_The data_:
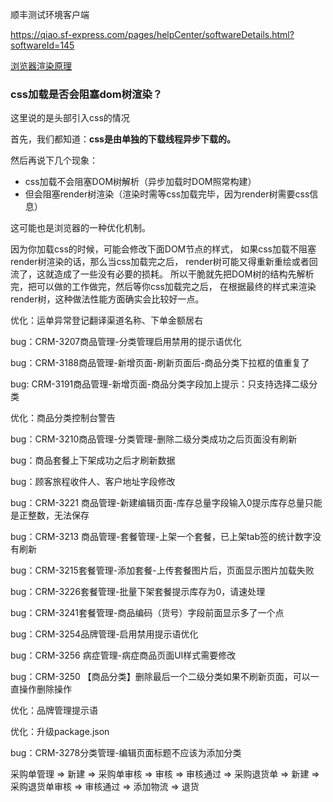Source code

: 顺丰测试环境客户端

https://qiao.sf-express.com/pages/helpCenter/softwareDetails.html?softwareId=145



[浏览器渲染原理](https://segmentfault.com/a/1190000012925872)

### css加载是否会阻塞dom树渲染？

这里说的是头部引入css的情况

首先，我们都知道：**css是由单独的下载线程异步下载的。**

然后再说下几个现象：

- css加载不会阻塞DOM树解析（异步加载时DOM照常构建）
- 但会阻塞render树渲染（渲染时需等css加载完毕，因为render树需要css信息）

这可能也是浏览器的一种优化机制。

因为你加载css的时候，可能会修改下面DOM节点的样式，
如果css加载不阻塞render树渲染的话，那么当css加载完之后，
render树可能又得重新重绘或者回流了，这就造成了一些没有必要的损耗。
所以干脆就先把DOM树的结构先解析完，把可以做的工作做完，然后等你css加载完之后，
在根据最终的样式来渲染render树，这种做法性能方面确实会比较好一点。







优化：运单异常登记翻译渠道名称、下单金额居右

bug：CRM-3207商品管理-分类管理启用禁用的提示语优化

bug：CRM-3188商品管理-新增页面-刷新页面后-商品分类下拉框的值重复了

bug: CRM-3191商品管理-新增页面-商品分类字段加上提示：只支持选择二级分类

优化：商品分类控制台警告

bug：CRM-3210商品管理-分类管理-删除二级分类成功之后页面没有刷新

bug：商品套餐上下架成功之后才刷新数据

bug：顾客旅程收件人、客户地址字段修改

bug：CRM-3221    商品管理-新建编辑页面-库存总量字段输入0提示库存总量只能是正整数，无法保存 

bug：CRM-3213  商品管理-套餐管理-上架一个套餐，已上架tab签的统计数字没有刷新

bug：CRM-3215套餐管理-添加套餐-上传套餐图片后，页面显示图片加载失败

bug：CRM-3226套餐管理-批量下架套餐提示库存为0，请速处理

bug：CRM-3241套餐管理-商品编码（货号）字段前面显示多了一个点

bug：CRM-3254品牌管理-启用禁用提示语优化

bug：CRM-3256     病症管理-病症商品页面UI样式需要修改

bug：CRM-3250    【商品分类】删除最后一个二级分类如果不刷新页面，可以一直操作删除操作





优化：品牌管理提示语

优化：升级package.json

bug：CRM-3278分类管理-编辑页面标题不应该为添加分类





采购单管理 => 新建 => 采购单审核 => 审核 => 审核通过 => 采购退货单 => 新建 => 采购退货单审核 => 审核通过 => 添加物流 => 退货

_Assignment_:
Transcribe all the material exactly; skip every image.

_Solution for this task_:
Source code

: 顺丰测试环境客户端

https://qiao.sf-express.com/pages/helpCenter/softwareDetails.html?softwareId=145



[浏览器渲染原理](https://segmentfault.com/a/1190000012925872)

### css加载是否会阻塞dom树渲染？

这里说的是头部引入css的情况

首先，我们都知道：**css是由单独的下载线程异步下载的。**

然后再说下几个现象：

- css加载不会阻塞DOM树解析（异步加载时DOM照常构建）
- 但会阻塞render树渲染（渲染时需等css加载完毕，因为render树需要css信息）

这可能也是浏览器的一种优化机制。

因为你加载css的时候，可能会修改下面DOM节点的样式，
如果css加载不阻塞render树渲染的话，那么当css加载完之后，
render树可能又得重新重绘或者回流了，这就造成了一些没有必要的损耗。
所以干脆就先把DOM树的结构先解析完，把可以做的工作做完，然后等你css加载完之后，
在根据最终的样式来渲染render树，这种做法性能方面确实会比较好一点。







优化：运单异常登记翻译渠道名称、下单金额居右

bug：CRM-3207商品管理-分类管理启用禁用的提示语优化

bug：CRM-3188商品管理-新增页面-刷新页面后-商品分类下拉框的值重复了

bug: CRM-3191商品管理-新增页面-商品分类字段加上提示：只支持选择二级分类

优化：商品分类控制台警告

bug：CRM-3210商品管理-分类管理-删除二级分类成功之后页面没有刷新

bug：商品套餐上下架成功之后才刷新数据

bug：顾客旅程收件人、客户地址字段修改

bug：CRM-3221    商品管理-新建编辑页面-库存总量字段输入0提示库存总量只能是正整数，无法保存 

bug：CRM-3213  商品管理-套餐管理-上架一个套餐，已上架tab签的统计数字没有刷新

bug：CRM-3215套餐管理-添加套餐-上传套餐图片后，页面显示图片加载失败

bug：CRM-3226套餐管理-批量下架套餐提示库存为0，请速处理

bug：CRM-3241套餐管理-商品编码（货号）字段前面显示多了一个点

bug：CRM-3254品牌管理-启用禁用提示语优化

bug：CRM-3256     病症管理-病症商品页面UI样式需要修改

bug：CRM-3250    【商品分类】删除最后一个二级分类如果不刷新页面，可以一直操作删除操作





优化：品牌管理提示语

优化：升级package.json

bug：CRM-3278分类管理-编辑页面标题不应该为添加分类





采购单管理 => 新建 => 采购单审核 => 审核 => 审核通过 => 采购退货单 => 新建 => 采购退货单审核 => 审核通过 => 添加物流 => 退货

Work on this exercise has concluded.